Detailed Description
Reference now will be made in detail to embodiments of the invention, one or more examples of which are described below. Each example is provided by way of explanation, not limitation, of the invention. Indeed, it will be apparent to those skilled in the art that various modifications and variations can be made to the present invention without departing from the scope or spirit of the invention. For example, features illustrated or described as part of one embodiment can be used on another embodiment to yield still a further embodiment.
Unless otherwise indicated, practice of the present invention will employ conventional techniques of cell biology, molecular biology (including recombinant techniques), microbiology, biochemistry and immunology, which are within the ability of a person skilled in the art. This technique is well explained in the literature, as is the case for molecular cloning: laboratory Manual (Molecular Cloning: A Laboratory Manual), second edition (Sambrook et al, 1989); oligonucleotide Synthesis (Oligonucleotide Synthesis) (M.J.Gait et al, 1984); animal cell culture (Animal Cell Culture) (r.i. freshney, 1987); methods of enzymology (Methods in Enzymology) (Academic Press, inc.), experimental immunology handbook (Handbook of Experimental Immunology) (D.M.Weir and C.C.Blackwell, inc.), gene transfer vectors for mammalian cells (Gene Transfer Vectors for Mammalian Cells) (J.M.Miller and M.P.calos, inc., 1987), methods of contemporary molecular biology (Current Protocols in Molecular Biology) (F.M.Ausubel et al, inc., 1987), PCR: polymerase chain reaction (PCR: the Polymerase Chain Reaction, inc., 1994), and methods of contemporary immunology (Current Protocols in Immunology) (J.E.Coligan et al, 1991), each of which is expressly incorporated herein by reference.
In order to make the objects, technical solutions and advantages of the embodiments of the present invention more clear, the technical solutions of the embodiments of the present invention will be clearly and completely described below. The specific conditions are not noted in the examples and are carried out according to conventional conditions or conditions recommended by the manufacturer. The reagents or apparatus used were conventional products commercially available without the manufacturer's attention.
The features and capabilities of the present invention are described in further detail below in connection with the examples.
Example 1
This example demonstrates the preparation of monoclonal antibodies specific for CK7 protein.
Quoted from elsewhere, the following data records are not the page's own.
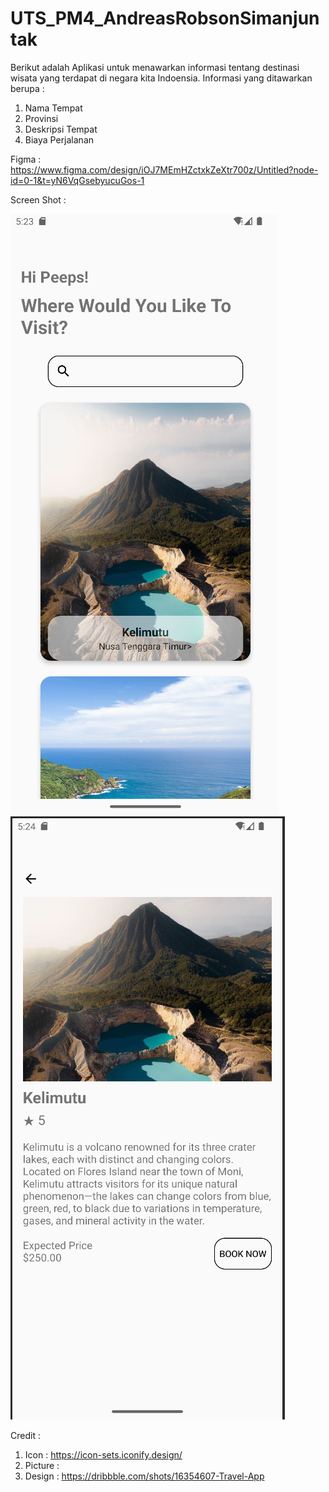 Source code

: ﻿# UTS_PM4_AndreasRobsonSimanjuntak
Berikut adalah Aplikasi untuk menawarkan informasi tentang destinasi wisata yang terdapat di negara kita Indoensia.
Informasi yang ditawarkan berupa : 
1. Nama Tempat
2. Provinsi
3. Deskripsi Tempat
4. Biaya Perjalanan

Figma : https://www.figma.com/design/iOJ7MEmHZctxkZeXtr700z/Untitled?node-id=0-1&t=yN6VqGsebyucuGos-1

Screen Shot : 

<img width="" alt="image" src="https://github.com/andreasrs00/UTS_PM4_AndreasRobson/blob/main/HomePage.png">
<img width="" alt="image" src="https://github.com/andreasrs00/UTS_PM4_AndreasRobson/blob/main/kelimutuPage.png">

Credit :
1. Icon : https://icon-sets.iconify.design/
2. Picture : 
3. Design : https://dribbble.com/shots/16354607-Travel-App

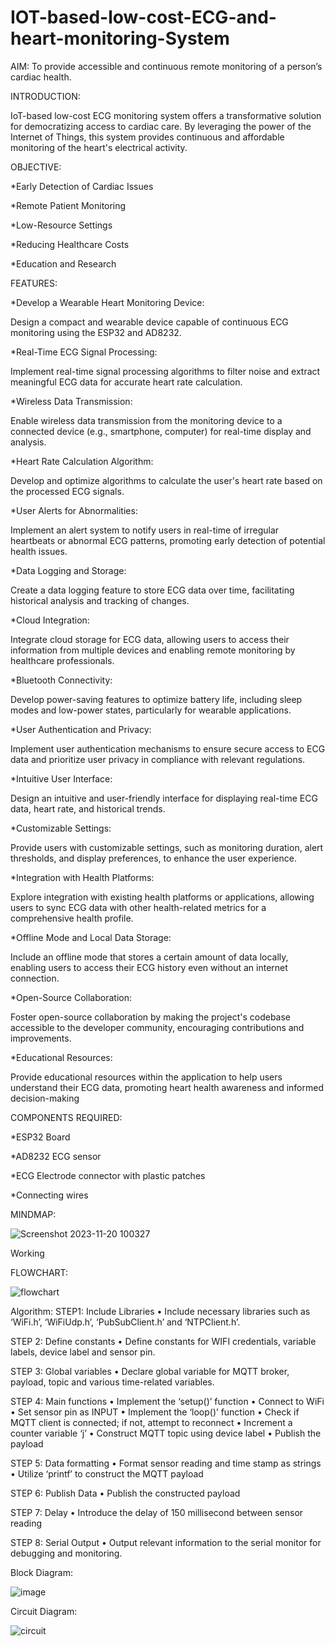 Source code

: # IOT-based-low-cost-ECG-and-heart-monitoring-System
AIM: To provide accessible and continuous remote monitoring of a person’s cardiac health.

INTRODUCTION:

IoT-based low-cost ECG monitoring system offers a transformative solution for democratizing access to cardiac care. By leveraging the power of the Internet of Things, this system provides continuous and affordable monitoring of the heart's electrical activity.

OBJECTIVE:

*Early Detection of Cardiac Issues

*Remote Patient Monitoring

*Low-Resource Settings

*Reducing Healthcare Costs

*Education and Research

FEATURES:

*Develop a Wearable Heart Monitoring Device:

Design a compact and wearable device capable of continuous ECG monitoring using the ESP32 and AD8232.

*Real-Time ECG Signal Processing:

Implement real-time signal processing algorithms to filter noise and extract meaningful ECG data for accurate heart rate calculation.

*Wireless Data Transmission:

Enable wireless data transmission from the monitoring device to a connected device (e.g., smartphone, computer) for real-time display and analysis.

*Heart Rate Calculation Algorithm:

Develop and optimize algorithms to calculate the user's heart rate based on the processed ECG signals.

*User Alerts for Abnormalities:

Implement an alert system to notify users in real-time of irregular heartbeats or abnormal ECG patterns, promoting early detection of potential health issues.

*Data Logging and Storage:

Create a data logging feature to store ECG data over time, facilitating historical analysis and tracking of changes.

*Cloud Integration:

Integrate cloud storage for ECG data, allowing users to access their information from multiple devices and enabling remote monitoring by healthcare professionals.

*Bluetooth Connectivity:

Develop power-saving features to optimize battery life, including sleep modes and low-power states, particularly for wearable applications.

*User Authentication and Privacy:

Implement user authentication mechanisms to ensure secure access to ECG data and prioritize user privacy in compliance with relevant regulations.

*Intuitive User Interface:

Design an intuitive and user-friendly interface for displaying real-time ECG data, heart rate, and historical trends.

*Customizable Settings:

Provide users with customizable settings, such as monitoring duration, alert thresholds, and display preferences, to enhance the user experience.

*Integration with Health Platforms:

Explore integration with existing health platforms or applications, allowing users to sync ECG data with other health-related metrics for a comprehensive health profile.

*Offline Mode and Local Data Storage:

Include an offline mode that stores a certain amount of data locally, enabling users to access their ECG history even without an internet connection.

*Open-Source Collaboration:

Foster open-source collaboration by making the project's codebase accessible to the developer community, encouraging contributions and improvements.

*Educational Resources:

Provide educational resources within the application to help users understand their ECG data, promoting heart health awareness and informed decision-making

COMPONENTS REQUIRED:

*ESP32 Board

*AD8232 ECG sensor

*ECG Electrode connector with plastic patches

*Connecting wires

MINDMAP:

![Screenshot 2023-11-20 100327](https://github.com/sushmakarkera/IOT-based-low-cost-ECG-and-heart-monitoring-System/assets/149661660/097f95bf-60cc-4d30-b25d-46db1b7482cf)

Working

FLOWCHART:

![flowchart](https://github.com/sushmakarkera/IOT-based-low-cost-ECG-and-heart-monitoring-System/assets/149661660/37d5d1ce-e78b-48d7-91ae-169d3befa4c4)

Algorithm:
STEP1: Include Libraries
•	Include necessary libraries such as ‘WiFi.h’, ‘WiFiUdp.h’, ‘PubSubClient.h’ and ‘NTPClient.h’.

STEP 2: Define constants
•	Define constants for WIFI credentials, variable labels, device label and sensor pin.

STEP 3: Global variables
•	Declare global variable for MQTT broker, payload, topic and various time-related variables.

STEP 4: Main functions
•	Implement the ‘setup()’ function
•	Connect to WiFi 
•	Set sensor pin as INPUT
•	Implement the ‘loop()’ function
•	Check if MQTT client is connected; if not, attempt to reconnect
•	Increment a counter variable ‘j’
•	Construct MQTT topic using device label
•	Publish the payload

STEP 5: Data formatting
•	Format sensor reading and time stamp as strings
•	Utilize ‘printf’ to construct the MQTT payload 

STEP 6: Publish Data
•	Publish the constructed payload

STEP 7: Delay
•	Introduce the delay of 150 millisecond between sensor reading

STEP 8: Serial Output
•	Output relevant information to the serial monitor for debugging and monitoring.

Block Diagram:

![image](https://github.com/sushmakarkera/IOT-based-low-cost-ECG-and-heart-monitoring-System/assets/149661660/56b16e59-03c0-4550-9664-14fd3fe5ad3a)

Circuit Diagram:

![circuit](https://github.com/sushmakarkera/IOT-based-low-cost-ECG-and-heart-monitoring-System/assets/149661660/1f2c64eb-9405-40e2-9319-aeeb3fe88735)




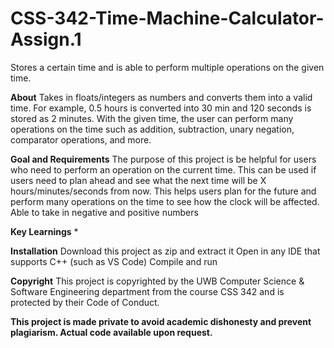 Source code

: # CSS-342-Time-Machine-Calculator-Assign.1
Stores a certain time and is able to perform multiple operations on the given time.

**About**
Takes in floats/integers as numbers and converts them into a valid time. For example, 0.5 hours is converted into 30 min and 120 seconds is stored as 2 minutes.
With the given time, the user can perform many operations on the time such as addition, subtraction, unary negation, comparator operations, and more.

**Goal and Requirements**
The purpose of this project is be helpful for users who need to perform an operation on the current time. This can be used if users need to plan ahead and see what the next time will be X hours/minutes/seconds from now. This helps users plan for the future and perform many operations on the time to see how the clock will be affected. Able to take in negative and positive numbers


**Key Learnings**
*

**Installation**
Download this project as zip and extract it
Open in any IDE that supports C++ (such as VS Code)
Compile and run

**Copyright**
This project is copyrighted by the UWB Computer Science & Software Engineering department from the course CSS 342 and is protected by their Code of Conduct.

**This project is made private to avoid academic dishonesty and prevent plagiarism.
Actual code available upon request.**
1 immunization of animals (mice)
Mice were immunized with the immunogen using a universal method. The immunogen is recombinant human CK7 protein with His tag, and is used as detection antigen to measure and screen serum titer and hybridoma, and the high-purity antigen can increase the opportunity of obtaining the required monoclonal antibody and reduce the screening amount. 5 mice were immunized, each immunized 50ug CK7 antigen. The antigen protein solution was prepared with PBS. And (3) placing a proper amount of antigen protein, PBS and Freund's adjuvant into a syringe, plugging a water outlet of the syringe by a plug, and placing the syringe on an emulsifying instrument for stirring and fully emulsifying to ensure that the antigen adjuvant forms a stable water-in-oil solution. The first tail blood serum titer detection is carried out 7-10 days after primary and secondary immunity, and good titer is obtained after 2-4 times of booster immunization. Cell fusion is carried out after the immune mice with high serum titer are selected for abdominal cavity termination.
The recombinant human CK7 protein sequence is shown with reference to fig. 4.
2 hybridoma cell fusion and selection
Readiness is required prior to cell fusion: 1. culturing mouse myeloma cells SP2/0 to log phase of growth; 2. one negative mouse was sacrificed the day before fusion, and mouse peritoneal trophoblast cells were taken from the mouse peritoneal cavity with HAT medium injected into the mouse peritoneal cavity in a sterile environment and plated in 96-well plates, 100ul per well, with these cells promoting hybridoma cell growth. Immunized mice were sacrificed, spleens were removed under sterile conditions, splenocytes and SP2/0 myeloma cells were chemically fused with PEG, appropriate HAT medium was added according to the number of plates to be plated, and finally the fused cells were plated on trophoblast cell culture plates at 100ul per well.
The growth of surviving hybridoma cells was observed under a microscope after 7-10 days, and after two weeks of plating, the supernatants of each well were collected and hybridoma cells were screened by ELISA using human CK7-his protein antigen. The method comprises the following steps: the ELISA plate was coated with 100ul 2ug/ml of human CK7-his protein antigen in PBS for two hours at 37 ℃. After 3 PBST washes, 150 ul/well of 3% nonfat dry milk in PBS was added and blocked overnight at 4 ℃. Plates were washed three more times, 80 ul/well hybridoma supernatant was added, incubated for 1 hour at 37℃and plates were washed three more times. Add 1 at 100 ul/well: and 7000 dilution of horseradish peroxidase-labeled goat anti-mouse secondary antibody, incubation at 37 ℃ for 45 minutes, plate washing for 3 times and drying. 100 ul/well TMB color development was added, developed for 5-10 minutes at room temperature, stopped with 2M sulfuric acid solution, and absorbance was measured for each well at 450 nm. Positive hybridoma cells were selected.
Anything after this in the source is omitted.